- [Task goal]:
Pick out each line of the records that includes the string "appelle", and copy it.

- [Input]:
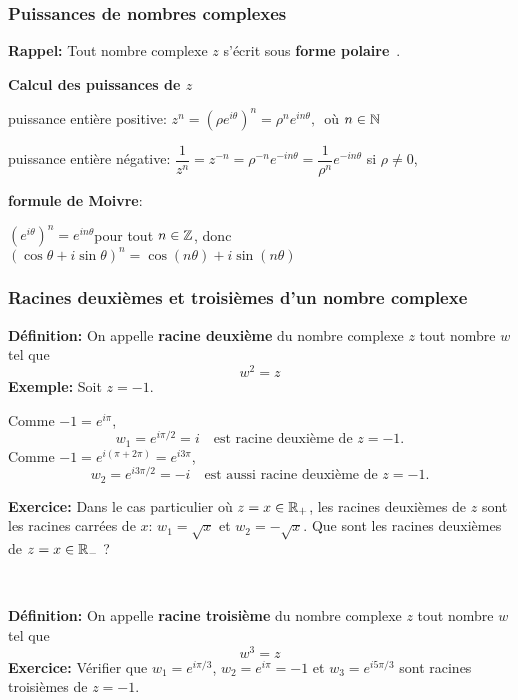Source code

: \begin{frame}%
\frametitle{\bf Puissances de nombres complexes} 
\medskip 

{\bf Rappel:} 
Tout nombre complexe $z$ s'écrit sous
{\bf forme polaire}\ .
\vspace*{2mm}

\vspace*{3mm}

\pause
{\bf Calcul des puissances de $z$} 

\begin{itemize}
\bitem 
{puissance enti\`ere positive}: $\boxed{z^n =(\rho e^{i\theta})^n=\rho^n e^{in\theta}},$\ 
o\`u $n\in\mathbb N$
\vspace*{1.5mm}

\pause
\bitem 
{ puissance enti\`ere négative}: $\dfrac{1}{z^n}= z^{-n} =  \rho^{-n} e^{-i n\theta}
=\dfrac{1}{\rho^n} e^{-in\theta}$ si $\rho\neq 0$, 
\vspace*{1.5mm}

\pause
\bitem 
\parbox[t]{3cm}{{\bf formule de Moivre}:}
\quad 
\parbox[t]{6.4cm}{
$(e^{i\theta})^n=e^{in\theta}$\quad pour tout $n\in\mathbb Z$, donc 
\vspace*{2mm} \\ 
$\boxed{(\cos \theta +i \sin \theta)^n =\cos (n\theta) +i \sin (n\theta)}$} 
\end{itemize}

\end{frame}


\begin{frame}
\frametitle{\bf Racines deuxièmes et troisièmes d'un nombre complexe} 
\medskip 

{\bf Définition:} On appelle {\bf racine deuxième} du nombre complexe $z$ tout nombre $w$ tel que
$$
w^2=z
$$
{\bf Exemple:} Soit $z=-1$. 

Comme $-1=e^{i\pi}$, 
$$w_1=e^{i\pi/2}=i \quad \text{est racine deuxième de $z=-1$.}$$ 
Comme $-1=e^{i(\pi+2\pi)}=e^{i3\pi}$, 
$$w_2=e^{i3\pi/2}=-i\quad \text{est aussi racine deuxième de $z=-1$.}$$

{\bf Exercice:} Dans le cas particulier où $z=x\in\mathbb R_+$, les racines deuxièmes de $z$ sont les racines carrées de $x$: $w_1=\sqrt x$ et $w_2=-\sqrt x$. Que sont les racines deuxièmes de $z=x\in\mathbb R_{-}$ ?

\

{\bf Définition:} On appelle {\bf racine troisième} du nombre complexe $z$ tout nombre $w$ tel que
$$
w^3=z
$$
{\bf Exercice:} Vérifier que $w_1=e^{i\pi/3}$, $w_2=e^{i\pi}=-1$ et $w_3=e^{i5\pi/3}$ sont racines troisièmes de $z=-1$.
\end{frame}

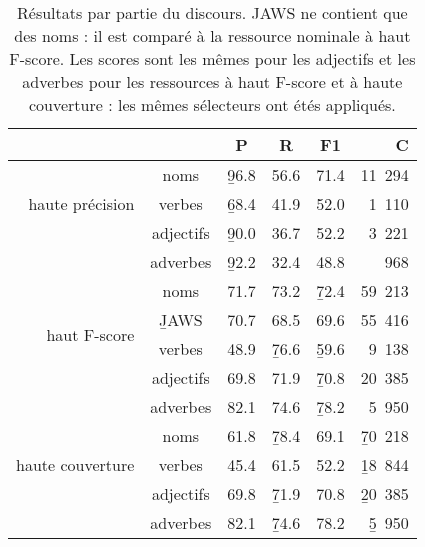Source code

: \begin{table}[ht]
\centering
\begin{tabular}{rccccr}
  \toprule
                                    &           &     P    &     R    & F1       &    C       \\ \hline
  \multirow{3}{*}{haute précision}  & noms      & \b{96.8} & 56.6     & 71.4     & 11~294     \\ 
                                    & verbes    & \b{68.4} & 41.9     & 52.0     &  1~110     \\ 
                                    & adjectifs & \b{90.0} & 36.7     & 52.2     &  3~221     \\
                                    & adverbes  & \b{92.2} & 32.4     & 48.8     &    968     \\ \hline
  \multirow{4}{*}{haut F-score}     & noms      & 71.7     & 73.2     & \b{72.4} & 59~213     \\ 
                                    & \b{JAWS}  & 70.7     & 68.5     & 69.6     &  55~416    \\
                                    & verbes    & 48.9     & \b{76.6} & \b{59.6} &  9~138     \\ 
                                    & adjectifs & 69.8     & 71.9     & \b{70.8} & 20~385     \\
                                    & adverbes  & 82.1     & 74.6     & \b{78.2} &  5~950     \\ \hline
  \multirow{3}{*}{haute couverture} & noms      & 61.8     & \b{78.4} & 69.1     & \b{70~218} \\ 
                                    & verbes    & 45.4     & 61.5     & 52.2     & \b{18~844} \\ 
                                    & adjectifs & 69.8     & \b{71.9} & 70.8     & \b{20~385} \\ 
                                    & adverbes  & 82.1     & \b{74.6} & 78.2     & \b{5~950}  \\
  \bottomrule
\end{tabular}

\caption{\label{table:posfull}Résultats par partie du discours. JAWS ne
    contient que des noms : il est comparé à la ressource nominale à haut
    F-score. Les scores sont les mêmes pour les adjectifs et les adverbes pour
    les ressources à haut F-score et à haute couverture : les mêmes sélecteurs
ont étés appliqués.}

\end{table}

- [Response below]:
{\bf Définition:} On appelle {\bf racine deuxième} du nombre complexe $z$ tout nombre $w$ tel que
{\bf Définition:} On appelle {\bf racine troisième} du nombre complexe $z$ tout nombre $w$ tel que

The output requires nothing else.